5 Upcoming HBO Shows That Could Replace ‘Game of Thrones’
Time to find your next TV obsession.
Daenerys is dead. Her dragon flew away with her body in his claws. Jon Snow is gone to the Night’s Watch. Yeah, Game of Thrones is not coming back.
So what’s to do? What’s your next HBO obsession? Chernobyl, nearing the end of its limited run, has made for amazing, engrossing TV, far bleaker than Thrones ever was and better-acted—but it is limited by the fact it’s portraying real history. The season finale will be the series finale.
Between ongoing series in need of more love and new, upcoming shows too green to have even issued a trailer yet, the pay cable giant has you covered. Here’s five selections that may end up as your next binge-worthy addiction(s).
1. Watchmen (Fall 2019)
Alan Moore’s brilliant graphic novel with the same title portrayed superheroes as criminals and vigilantes in a dystopia in which capitalism has gone completely bonkers. It was made into a so-so 2009 movie. It wasn’t terrible, but it seems like no one was ever truly happy about it, either.
So HBO is going to take another tack, portraying the world of Watchmen, but years after the events in the book. The intense trailer promises something every bit as dark as Moore’s creation but supported by Damon Lindelof’s storytelling chops—which were always good, but not truly proven until his amazing work on the grim yet compulsively watchable The Leftovers.

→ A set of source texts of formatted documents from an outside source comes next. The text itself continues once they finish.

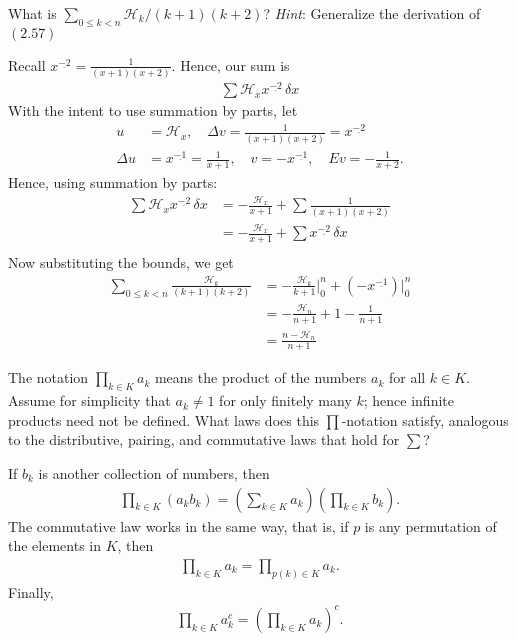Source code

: \documentclass[12pt]{article}
\newenvironment{ex}[2][Exercise]{\begin{trivlist}
		\item[\hskip \labelsep {\bfseries #1}\hskip \labelsep {\bfseries #2.}]}{\end{trivlist}}
\newenvironment{sol}[1][Solution]{\begin{trivlist}
		\item[\hskip \labelsep {\bfseries #1:}]}{\end{trivlist}}
\begin{document}
\begin{ex}{24}
	What is $\sum_{0\leq k<n}\mathcal{H}_k/(k+1)(k+2)$? \emph{Hint}: Generalize the derivation
	of $(2.57)$
\end{ex}

\begin{sol}
	Recall $x^{\underline{-2}}=\frac{1}{(x+1)(x+2)}$. Hence, our sum is
	\begin{align*}
		\sum \mathcal{H}_x x^{\underline{-2}}\, \delta x
	\end{align*}
	With the intent to use summation by parts, let
	\begin{align*}
		u&=\mathcal{H}_x,\quad \Delta v= \frac{1}{(x+1)(x+2)}=x^{\underline{-2}}\\
		\Delta u&=x^{\underline{-1}}=\frac{1}{x+1},\quad v=-x^{\underline{-1}},\quad Ev=-\frac{1}{x+2}.
	\end{align*}
	Hence, using summation by parts:
	\begin{align*}
		\sum \mathcal{H}_x x^{\underline{-2}}\, \delta x
		&=-\frac{\mathcal{H}_x}{x+1}+\sum\frac{1}{(x+1)(x+2)}\\
		&=-\frac{\mathcal{H}_x}{x+1}+\sum x^{\underline{-2}}\,\delta x\\
	\end{align*}
	Now substituting the bounds, we get
	\begin{align*}
		\sum_{0\leq k<n}\frac{\mathcal{H}_k}{(k+1)(k+2)}&=-\frac{\mathcal{H}_k}{k+1}\bigg\rvert_{0}^{n}
		+(-x^{\underline{-1}})\bigg\rvert_{0}^{n}\\
		&=-\frac{\mathcal{H}_n}{n+1}+1-\frac{1}{n+1}\\
		&=\frac{n-\mathcal{H}_n}{n+1}
	\end{align*}
\end{sol}

\begin{ex}{25}
	The notation $\prod_{k\in K}a_k$ means the product of the numbers $a_k$ for all
	$k\in K$. Assume for simplicity that $a_k\neq 1$ for only finitely many $k$;
	hence infinite products need not be defined. What laws does this $\prod$-notation
	satisfy, analogous to the distributive, pairing, and commutative laws that
	hold for $\sum$?
\end{ex}

\begin{sol}
	If $b_k$ is another collection of numbers, then
	\begin{align*}
		\prod_{k\in K}(a_kb_k)=\left(\sum_{k\in K}a_k\right)\left(\prod_{k\in K}b_k\right).
	\end{align*}
	The commutative law works in the same way, that is, if $p$ is any permutation
	of the elements in $K$, then
	\begin{align*}
		\prod_{k\in K}a_k=\prod_{p(k)\in K}a_k.
	\end{align*}
	Finally,
	\begin{align*}
		\prod_{k\in K}a_k^c=\left(\prod_{k\in K}a_k\right)^c.
	\end{align*}
\end{sol}
\end{document}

2. Westworld Season 3 (2020)
https://www.youtube.com/watch?v=deSUQ7mZfWk
Westworld has been uneven, according to some, with a bravura season 1 and, uh, difficult second season. Rotten Tomatoes demonstrates that critics and viewers have a complicated relationship with this sci-fi drama—the former give it a perfectly good 86 percent “Fresh” while the latter rate it a meh 74 percent.
Apparently, as the trailer featuring Breaking Bad star Aaron Paul seems to show, the third season is a kind of new start.

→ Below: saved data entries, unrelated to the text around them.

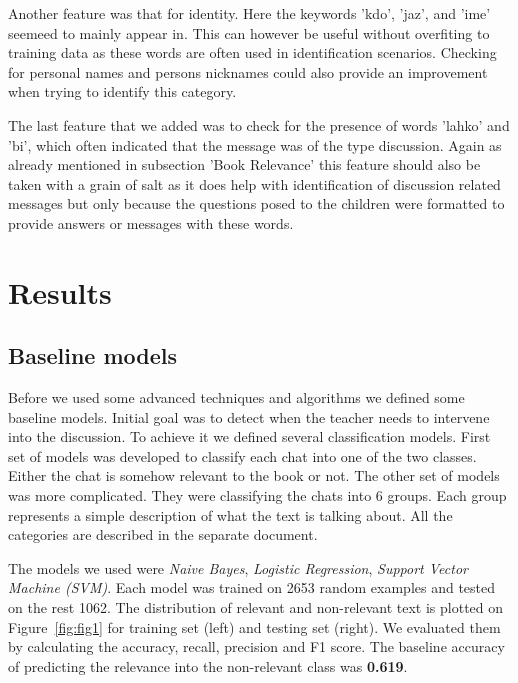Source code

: \documentclass[11pt,a4paper]{article}
\begin{document}
Another feature was that for identity.
Here the keywords 'kdo', 'jaz', and 'ime' seemeed to mainly appear in.
This can however be useful without overfiting to training data as these words are often used in identification scenarios.
Checking for personal names and persons nicknames could also provide an improvement when trying to identify this category.

The last feature that we added was to check for the presence of words 'lahko' and 'bi', which often indicated that the message was of the type discussion.
Again as already mentioned in subsection 'Book Relevance' this feature should also be taken with a grain of salt as it does help with identification of discussion related messages but only because the questions posed to the children were formatted to provide answers or messages with these words. 

\section{Results} 

\subsection{Baseline models}
Before we used some advanced techniques and algorithms we defined some baseline models.
Initial goal was to detect when the teacher needs to intervene into the discussion.
To achieve it we defined several classification models.
First set of models was developed to classify each chat into one of the two classes.
Either the chat is somehow relevant to the book or not.
The other set of models was more complicated.
They were classifying the chats into 6 groups.
Each group represents a simple description of what the text is talking about.
All the categories are described in the separate document. %

The models we used were \textit{Naive Bayes}, \textit{Logistic Regression}, \textit{Support Vector Machine (SVM)}.
Each model was trained on 2653 random examples and tested on the rest 1062.
The distribution of relevant and non-relevant text is plotted on Figure~\ref{fig:fig1} for training set (left) and testing set (right).
We evaluated them by calculating the accuracy, recall, precision and F1 score.
The baseline accuracy of predicting the relevance into the non-relevant class was \textbf{0.619}.
\end{document}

3. His Dark Materials (Fall 2019)
The premium cable take on Philip Pullman’s series of fantasy novels may well have the most promise for hard-up Thrones fans. His Dark Materials takes us into an otherworldly young woman’s hunt for a missing friend that leads her to intrigues involving missing children and sentient apex predators.

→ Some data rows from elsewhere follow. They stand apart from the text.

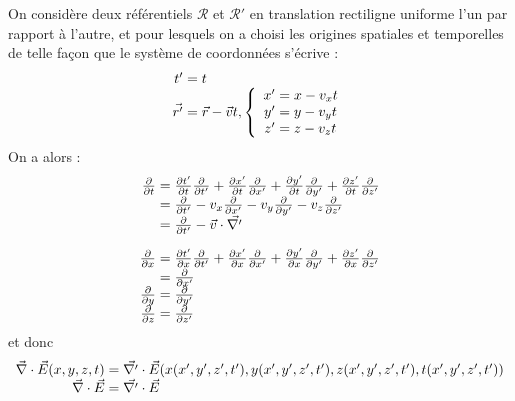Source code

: On considère deux référentiels $\mathcal{R}$ et $\mathcal{R}'$ en translation rectiligne uniforme l'un par rapport à l'autre, et pour lesquels on a choisi les origines spatiales et temporelles de telle façon que le système de coordonnées s'écrive :
$$
	\begin{array}{r@{\;}l}
		t'&=t\\
		\vec{r'}&=\vec{r}-\vec{v}t, \left\{ \begin{array}{r@{\;}l}
				x'&=x-v_{x}t \\
				y'&=y-v_{y}t \\
				z'&=z-v_{z}t \\
			\end{array} \right.
	\end{array}
$$
On a alors :
$$
	\begin{array}{r@{\;}l}
		\frac{\partial}{\partial t}&=\frac{\partial t'}{\partial t} \frac{\partial}{\partial t'}
				+\frac{\partial x'}{\partial t} \frac{\partial}{\partial x'}
				+\frac{\partial y'}{\partial t} \frac{\partial}{\partial y'}
				+\frac{\partial z'}{\partial t} \frac{\partial}{\partial z'}\\
		&=\frac{\partial}{\partial t'} - v_{x} \frac{\partial}{\partial x'}
				- v_{y} \frac{\partial}{\partial y'}
				- v_{z} \frac{\partial}{\partial z'}\\
		&=\frac{\partial}{\partial t'} - \vec{v}\cdot \vec{\nabla '}\\[10pt]
		\frac{\partial}{\partial x}&=\frac{\partial t'}{\partial x} \frac{\partial}{\partial t'}
				+\frac{\partial x'}{\partial x} \frac{\partial}{\partial x'}
				+\frac{\partial y'}{\partial x} \frac{\partial}{\partial y'}
				+\frac{\partial z'}{\partial x} \frac{\partial}{\partial z'}\\
		&=\frac{\partial}{\partial x'}\\
		\frac{\partial}{\partial y}&=\frac{\partial}{\partial y'}\\
		\frac{\partial}{\partial z}&=\frac{\partial}{\partial z'}
	\end{array}
$$
et donc 
$$
	\begin{array}{r@{\;}l}
		\nab\cdot\vec{E}(x,y,z,t)&=\vec{\nabla '}\cdot\vec{E}(x(x',y',z',t'),y(x',y',z',t'),z(x',y',z',t'),t(x',y',z',t'))\\ 
		\nab\cdot\vec{E}&=\vec{\nabla '}\cdot\vec{E}
	\end{array}
$$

We’re all about seeing what’s in store with the polar bear.
4. Lovecraft Country (No Premiere Date)
Jordan Peele might be called a next generation Alfred Hitchcock or Rod Serling, and his talent merits those comparisons—but he’s actually the first Jordan Peele and even as he’s making highly original movies like Get Out and Us, he’s rebooting great classic TV like The Twilight Zone and following up with original work adapted from a novel: Lovecraft Country. Hitchcock never multitasked that hard.
Lovecraft is inspired by novelist Matt Ruff’s book and is about Atticus Black, a man road-tripping in the 1950s South with a friend and his uncle. What at first seems like an exploration of racism in the Jim Crow South evolves into something creepy and otherworldly—in keeping with the spirit of the (notably racist) author namechecked in the title.
5. The Nevers (No Premiere Date)
Buffy the Vampire Slayer creator Joss Whedon’s TV return is slated for the debut of his new series The Nevers. The story behind the show is a “science-fiction drama about a gang of Victorian women who find themselves with unusual abilities, relentless enemies and a mission that might change the world.”
Sounds pretty appropriate for the Buffy writer’s comeback, and HBO clearly believes in Whedon’s ability—we don’t know when it will hit the small screen, but the pay cable giant granted Whedon a full series run.
That’s just a brief selection of what’s on the way. Ultimately your next TV obsession might still just be a glimmer in some writer’s or showrunner’s eye.